AMSTERDAM – Measuring BCR-ABL transcript levels at 3 and 6 months can predict the outcome of treatment with nilotinib in patients newly diagnosed with chronic myeloid leukemia, according to new data from the ENESTnd study.
Patients with lower levels at these milestones had higher rates of progression-free and overall survival, whether they received nilotinib (Tasigna) or imatinib (Gleevec) in the pivotal phase III study, investigators reported at the annual congress of the European Hematology Association (EHA).
"The main message is that for patients who are on imatinib, you have an early predictor of response that you may use the second-generation drugs if there is a problem – and the same now applies for second-generation drugs," the lead author Dr. Andreas Hochhaus, said in an interview.
The phase III ENESTnd [Evaluating Nilotinib Efficacy and Safety in Clinical Trials Newly Diagnosed Ph+ CML Patients] trial led to the approval of nilotinib for the first-line treatment of adult patients with newly-diagnosed, Philadelphia chromosome–positive chronic myeloid leukemia (CML) in the chronic phase. The findings, along with data from the DASISION trial, which led to comparable approval of dasatinib (Sprycel), show that second-generation tyrosine kinase inhibitors (TKIs) induce faster and deeper molecular responses than does imatinib.
With three TKIs already licensed and more potentially on the way, there is a need to compare the outcomes achievable with each available agent, observed Dr. Hochhaus of Jena (Germany) University Hospital.
"Since cytogenetics is not very popular [and] PCR [polymerase chain reaction] is standardized now, at least in Europe, PCR can be used" for the 3 months’, 6 months’, and 12 months’ assessment, he suggested
The analysis presented by Dr. Hochhaus concerned only some of the patients included in the main ENESTnd study – namely, 282 patients who were treated with nilotinib at a dose of 300 mg twice daily, and 283 who were treated with 400-mg imatinib once daily.
BCR-ABL was measured after 3 and 6 months of treatment. The investigators defined progression-free survival in terms of progression to the advanced phase of disease or blast crisis, or death due to any cause; overall survival was defined as death due to any cause.
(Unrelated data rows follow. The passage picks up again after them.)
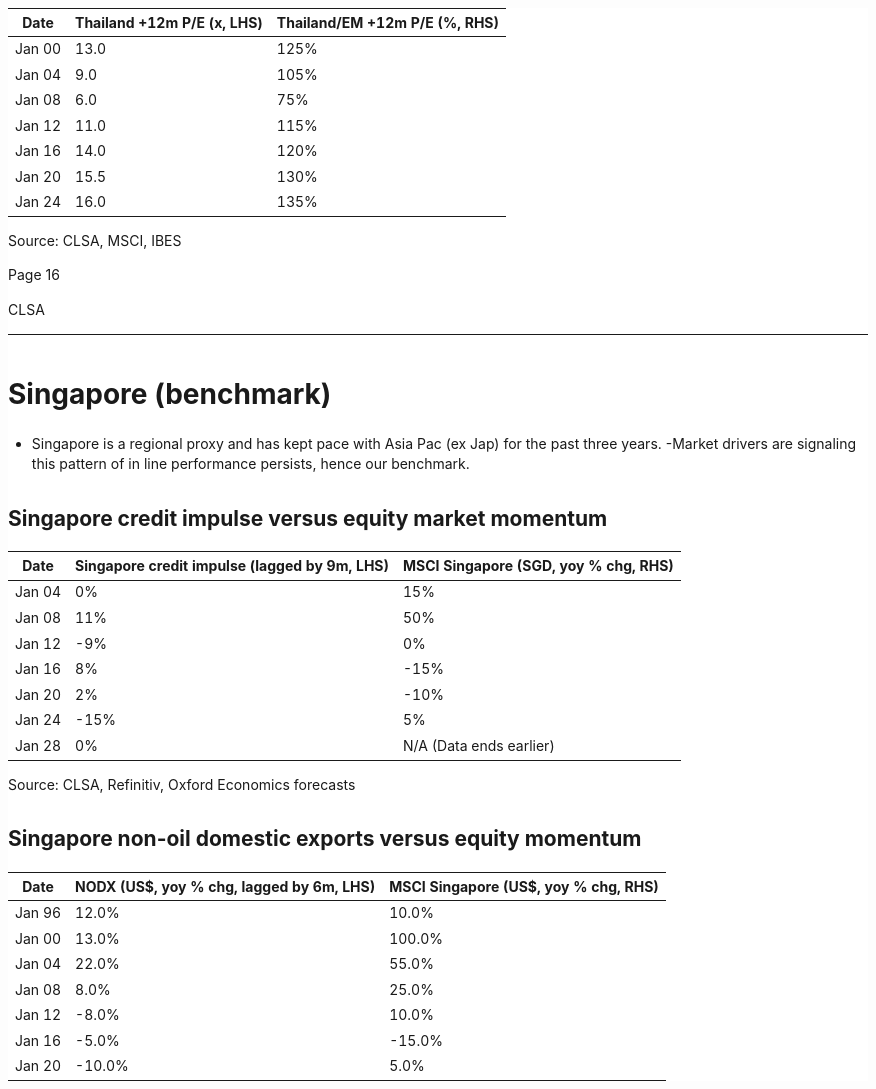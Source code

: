 | Date   | Thailand +12m P/E (x, LHS) | Thailand/EM +12m P/E (%, RHS) |
| ------ | -------------------------- | ----------------------------- |
| Jan 00 | 13.0                       | 125%                          |
| Jan 04 | 9.0                        | 105%                          |
| Jan 08 | 6.0                        | 75%                           |
| Jan 12 | 11.0                       | 115%                          |
| Jan 16 | 14.0                       | 120%                          |
| Jan 20 | 15.5                       | 130%                          |
| Jan 24 | 16.0                       | 135%                          |

Source: CLSA, MSCI, IBES

Page 16

CLSA

---

# Singapore (benchmark)

- Singapore is a regional proxy and has kept pace with Asia Pac (ex Jap) for the past three years.
-Market drivers are signaling this pattern of in line performance persists, hence our benchmark.

## Singapore credit impulse versus equity market momentum

| Date      | Singapore credit impulse (lagged by 9m, LHS) | MSCI Singapore (SGD, yoy % chg, RHS) |
| --------- | -------------------------------------------- | ------------------------------------ |
| Jan 04    | 0%                                           | 15%                                  |
| Jan 08    | 11%                                          | 50%                                  |
| Jan 12    | -9%                                          | 0%                                   |
| Jan 16    | 8%                                           | -15%                                 |
| Jan 20    | 2%                                           | -10%                                 |
| Jan 24    | -15%                                         | 5%                                   |
| Jan 28    | 0%                                           | N/A (Data ends earlier)              |

Source: CLSA, Refinitiv, Oxford Economics forecasts

## Singapore non-oil domestic exports versus equity momentum

| Date   | NODX (US$, yoy % chg, lagged by 6m, LHS) | MSCI Singapore (US$, yoy % chg, RHS) |
| ------ | ---------------------------------------- | ------------------------------------ |
| Jan 96    | 12.0%                               | 10.0%                           |
| Jan 00    | 13.0%                               | 100.0%                          |
| Jan 04    | 22.0%                               | 55.0%                           |
| Jan 08    | 8.0%                                | 25.0%                           |
| Jan 12    | -8.0%                               | 10.0%                           |
| Jan 16    | -5.0%                               | -15.0%                          |
| Jan 20    | -10.0%                              | 5.0%                            |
At 3 months, significantly more nilotinib-treated patients than imatinib-treated patients achieved a BCR-ABL transcript level of 10% or less (91% vs. 67%) and 1% or less (56% vs. 16%). In contrast, 33% of the imatinib-treated patients and 9% of those given nilotinib had transcript levels higher than 10%.
These 3-month transcript levels correlated with survival outcomes at 3 years’ follow-up, Dr. Hochhaus reported. In the nilotinib-treated group, 96.9% of those who achieved 1% or less and 98.8% of those who achieved up to 10% – but only 86.7% of those whose levels exceeded 10% – were alive at that point. Corresponding values for imatinib-treated patients were 95.3%, 100%, and 84.8%.
Progression-free survival rates at 3 years showed the same pattern: 96.5%, 95.6%, and 82.9%, respectively, for nilotinib-treated patients with BCR-ABL transcript levels of 1% or less, 10% or less, and more than 10% at 3 months. In the imatinib arm at 3 years’ follow-up, progression-free survival rates were 98.5%, 95.3%, and 83.8%, respectively, based on 3-month transcript levels.
Only the differences between a BCR level of 10% or less vs. more than 10% were significant for both drugs.
Similarly, progression-free survival rates at 3 years’ follow-up correlated with BCR-ABL transcript levels at 6 months. In nilotinib-treated patients, these rates were 96.5% for levels of 1% or less, 91.3% for 10% or less, and 75% for more than 10%. Corresponding values in imatinib-treated patients were 97.6%, 96.5%, and 79.7%, respectively.
Overall survival at 6 months for nilotinib and imatinib reflected the results seen at 3 months.
"Long-term outcomes for patients with more than 10% BCR-ABL levels at 3 or 6 months are worse compared to patients with less than 10% BCR-ABL when considering both progression-free survival and overall survival," Dr. Hochhaus said.
He concluded: "Nilotinib frontline allows more patients to achieve deeper responses earlier, [which is] associated with improved long-term outcomes versus imatinib."
The 3-year follow-up data from the 846-patient ENESTnd study have just been published online and were reported separately at the EHA meeting by Dr. Richard Clark, professor of hematology and consultant hematologist at the Royal Liverpool (England) University Hospital (Leukemia 2012 May 18 [doi:10.1038/leu.2012.134]).
Dr. Clark reported that – similar to previous finding – nilotinib was associated with faster and deeper molecular response rates, a lower progression to the advanced phase or blast crisis, and fewer CML-related deaths than is treatment with imatinib.